I think the traditional bluebonnet photo can be a bit cheesy, but it’s an iconic Texan thing. My folks certainly took those sorts of photos of me when I was growing up in Dallas in the eighties. After I got the assignment to contribute to this package, I was having lunch with a friend, who mentioned that his dog, Oscar, is a Blue Lacy and that the Blue Lacy is the state dog breed of Texas. And I thought, “That’d be perfect, to photograph the state dog of Texas with the state flower!” So I set up a makeshift studio in my friend’s garage in Austin, placed a gray screen behind Oscar, and shot him that way. Then I shot some bluebonnets out on Southwest Parkway, in Austin, and collaged the two shots together using Photoshop. It might have been nice to actually shoot Oscar in a field of bluebonnets, but he is too hyper and has too short an attention span to pull that off. A Blue Lacy isn’t your Uncle Joe’s fat Lab!
I know that the genre of shooting kids with bluebonnets goes way back, but I was imagining someone picking a bluebonnet and preserving it as part of a botanical specimen collection. The main challenge was to take a bluebonnet that I had picked a few hours earlier from the meadows surrounding my studio in Driftwood and make it look like it was mounted one hundred years ago.

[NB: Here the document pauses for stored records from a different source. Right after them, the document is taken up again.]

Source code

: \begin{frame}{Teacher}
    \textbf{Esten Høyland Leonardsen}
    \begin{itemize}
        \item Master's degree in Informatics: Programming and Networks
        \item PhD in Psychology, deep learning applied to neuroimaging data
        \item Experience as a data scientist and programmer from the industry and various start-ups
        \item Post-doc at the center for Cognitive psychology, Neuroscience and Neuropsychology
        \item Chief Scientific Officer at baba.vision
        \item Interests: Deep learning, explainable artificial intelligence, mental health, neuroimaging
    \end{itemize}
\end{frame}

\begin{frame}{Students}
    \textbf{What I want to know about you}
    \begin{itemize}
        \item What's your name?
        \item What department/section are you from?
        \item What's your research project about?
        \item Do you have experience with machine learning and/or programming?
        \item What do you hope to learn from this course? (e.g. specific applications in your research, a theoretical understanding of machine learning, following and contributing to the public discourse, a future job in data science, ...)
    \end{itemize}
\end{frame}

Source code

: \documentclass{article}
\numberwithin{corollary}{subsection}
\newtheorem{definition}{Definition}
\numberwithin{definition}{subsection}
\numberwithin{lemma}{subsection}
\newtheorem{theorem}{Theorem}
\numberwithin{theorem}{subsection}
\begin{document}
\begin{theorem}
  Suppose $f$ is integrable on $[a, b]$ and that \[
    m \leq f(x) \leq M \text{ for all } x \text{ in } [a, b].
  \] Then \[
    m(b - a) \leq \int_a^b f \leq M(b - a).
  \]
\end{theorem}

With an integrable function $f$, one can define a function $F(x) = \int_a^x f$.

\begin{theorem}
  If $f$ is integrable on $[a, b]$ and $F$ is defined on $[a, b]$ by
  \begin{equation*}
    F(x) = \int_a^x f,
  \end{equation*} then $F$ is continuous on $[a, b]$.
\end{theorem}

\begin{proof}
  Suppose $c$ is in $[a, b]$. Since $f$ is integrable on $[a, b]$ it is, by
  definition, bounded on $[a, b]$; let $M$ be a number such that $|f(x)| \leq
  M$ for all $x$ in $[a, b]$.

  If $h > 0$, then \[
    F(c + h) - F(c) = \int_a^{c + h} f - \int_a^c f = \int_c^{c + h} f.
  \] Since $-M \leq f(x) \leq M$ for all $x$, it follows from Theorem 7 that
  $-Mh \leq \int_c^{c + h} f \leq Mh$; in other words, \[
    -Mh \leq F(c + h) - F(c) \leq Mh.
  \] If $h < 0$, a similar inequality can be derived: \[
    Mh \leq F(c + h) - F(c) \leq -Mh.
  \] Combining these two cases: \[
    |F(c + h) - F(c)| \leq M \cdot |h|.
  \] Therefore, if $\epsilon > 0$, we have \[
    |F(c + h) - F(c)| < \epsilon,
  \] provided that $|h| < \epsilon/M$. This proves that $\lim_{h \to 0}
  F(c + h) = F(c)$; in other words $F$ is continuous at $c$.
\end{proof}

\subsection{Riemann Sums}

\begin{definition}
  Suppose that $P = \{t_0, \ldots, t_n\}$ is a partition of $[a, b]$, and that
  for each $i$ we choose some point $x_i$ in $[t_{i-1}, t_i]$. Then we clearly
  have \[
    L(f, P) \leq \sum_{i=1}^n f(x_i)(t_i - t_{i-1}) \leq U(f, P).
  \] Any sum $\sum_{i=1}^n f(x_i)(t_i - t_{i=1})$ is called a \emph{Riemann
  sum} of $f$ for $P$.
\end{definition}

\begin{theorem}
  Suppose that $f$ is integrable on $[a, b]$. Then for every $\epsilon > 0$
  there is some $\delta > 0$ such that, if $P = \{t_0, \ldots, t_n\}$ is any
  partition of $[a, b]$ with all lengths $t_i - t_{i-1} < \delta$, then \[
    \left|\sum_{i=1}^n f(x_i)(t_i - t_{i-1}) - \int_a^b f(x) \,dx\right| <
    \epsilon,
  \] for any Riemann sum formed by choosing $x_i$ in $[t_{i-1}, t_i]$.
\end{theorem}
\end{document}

I pulled this off by flattening it in a high-temperature dry-mount press, which I think gives it a pretty convincing archival look.
Though I grew up in the eighties, not the sixties, the midcentury parents in the photo more or less represent my parents. It was always a struggle to get my sister and me to smile and pose for bluebonnet photos. Looking at the smiling shots they took of us, you’d never guess that I had spent several hours beforehand screaming and crying because I was forced to wear a dress. My parents must have bribed me with something really special!
I’d been running around shooting flowers all day in Llano and Blanco counties in boring overcast light. When it looked like the sun might burn through for a bit, I remembered these railroad tracks nearby that would make for a good shot. So I drove over there, jumped out of my truck just as the sun peeked out, and sprinted down the tracks about a half mile to get the best flowers before the light disappeared. Dramatic sky, bluebonnets—how could I not take a picture?
WILL VAN OVERBEEK
This photo was taken on a ranch near Fredericksburg that some cycling friends told me had particularly beautiful flowers. The lady who lives there took me on a little driving tour of the land. That was when I saw the donkeys, which I decided had to be in the picture. At first I was shocked when the lady drove her four-wheeler over a lush patch of flowers. Only later did I realize that the tire tracks made the perfect shape, leading the eye deeper into the picture.
Twenty years ago, right after I moved to Austin from Amarillo, I patronized a photo lab whose owner was a zany character named Jeff. One day he showed me an eight-by-ten color print of him pushing a lawn mower through a patch of bluebonnets. He thought it was funny, and I thought it was funny too. Being from the Panhandle, I had no sense of the reverence folks down here have for bluebonnets—in Amarillo, we had our pictures taken in piles of dirt. Twenty years later I concocted my own variation. I have a buddy who has a riding mower, some property west of Austin, and an overabundance of bluebonnets, so I just went to work. Just me, a cheap cigar, a Lone Star tallboy, and a riding mower.